Friday, January 13, 2006

Madison on Government and Force

On June 16, 1788 James Madison spoke in the Virginia Ratifying Convention on the topic of control of the military. In his speech I find the following:
". . .Was there ever a constitution, in which, if authority was vested, it must not have been executed by force, if resisted? . . .That the laws of every country ought to be executed cannot be denied. That force must be used if necessary, cannot be denied. Can any government be established, that will answer any purpose whatever, unless force be provided for executing its laws? . . ."
". . .There never was a government without force."
Surprisingly, this is an observation that often seems lost in discussions of government today. Government is, by it's very nature, coercive. One of the points I think Madison's comments here emphasize is that when we think of the role of government in our lives we should be thinking about the ways in which it is legitimate for government to be using force and coercion in our everyday lives.

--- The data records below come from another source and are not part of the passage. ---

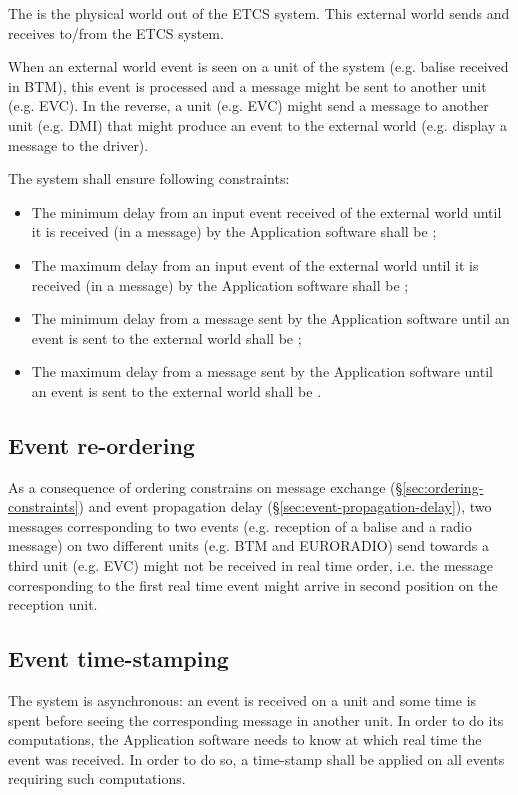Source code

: The  is the physical world out of the ETCS
system. This external world sends and receives  to/from
the ETCS system.

When an external world event is seen on a unit of the system
(e.g. balise received in BTM), this event is processed and a message
might be sent to another unit (e.g. EVC). In the reverse, a unit
(e.g. EVC) might send a message to another unit (e.g. DMI) that might
produce an event to the external world (e.g. display a message to the
driver).

The system shall ensure following constraints:
\begin{itemize}
\item The minimum delay from an input event received of the external
  world until it is received (in a message) by the Application
  software shall be ;
\item The maximum delay from an input event of the external world
  until it is received (in a message) by the Application software
  shall be ;
\item The minimum delay from a message sent by the Application
  software until an event is sent to the external world shall be
  ;
\item The maximum delay from a message sent by the Application
  software until an event is sent to the external world shall be
  .
\end{itemize}

\subsection{Event re-ordering}

As a consequence of ordering constrains on message exchange
(§\ref{sec:ordering-constraints}) and event propagation delay
(§\ref{sec:event-propagation-delay}), two messages corresponding to
two events (e.g. reception of a balise and a radio message) on two
different units (e.g. BTM and EURORADIO) send towards a third unit
(e.g. EVC) might not be received in real time order, i.e. the message
corresponding to the first real time event might arrive in second
position on the reception unit.

\subsection{Event time-stamping}

The system is asynchronous: an event is received on a unit and some
time is spent before seeing the corresponding message in another
unit. In order to do its computations, the Application software needs
to know at which real time the event was received. In order to do so,
a time-stamp shall be applied on all events requiring such
computations.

When you think about public policy issues, I think it might be a good idea to think specifically about the way government will be using force in our lives. Here is one illustration. In the famous Supreme Court opinion Wickard v. Filburn, the Court was considering a Congressional statute regarding agricultural quotas. The specific situation at issue involves a farmer who was growing wheat on his own land. He did not grow the wheat for commercial purposes. Rather, he grew the wheat for use on his farm and for use by his household in making bread. He was in court because our national government said that growing his wheat violated his alloted quota. The Court said our national government could constitutionally use force in this man's life in this way because Congress had the power to regulate interstate commerce. In other words, even though this man did not sell the wheat he grew on his own land, the Court found it was constitutionally acceptable for our national government to force him to stop growing wheat on his land. And, there's more. Since he used the wheat to make bread for his own family, our national government was using force to compel this man to have to purchase bread from others. Does this seem like an acceptable use of force and coercion in our lives? My own answer is NO.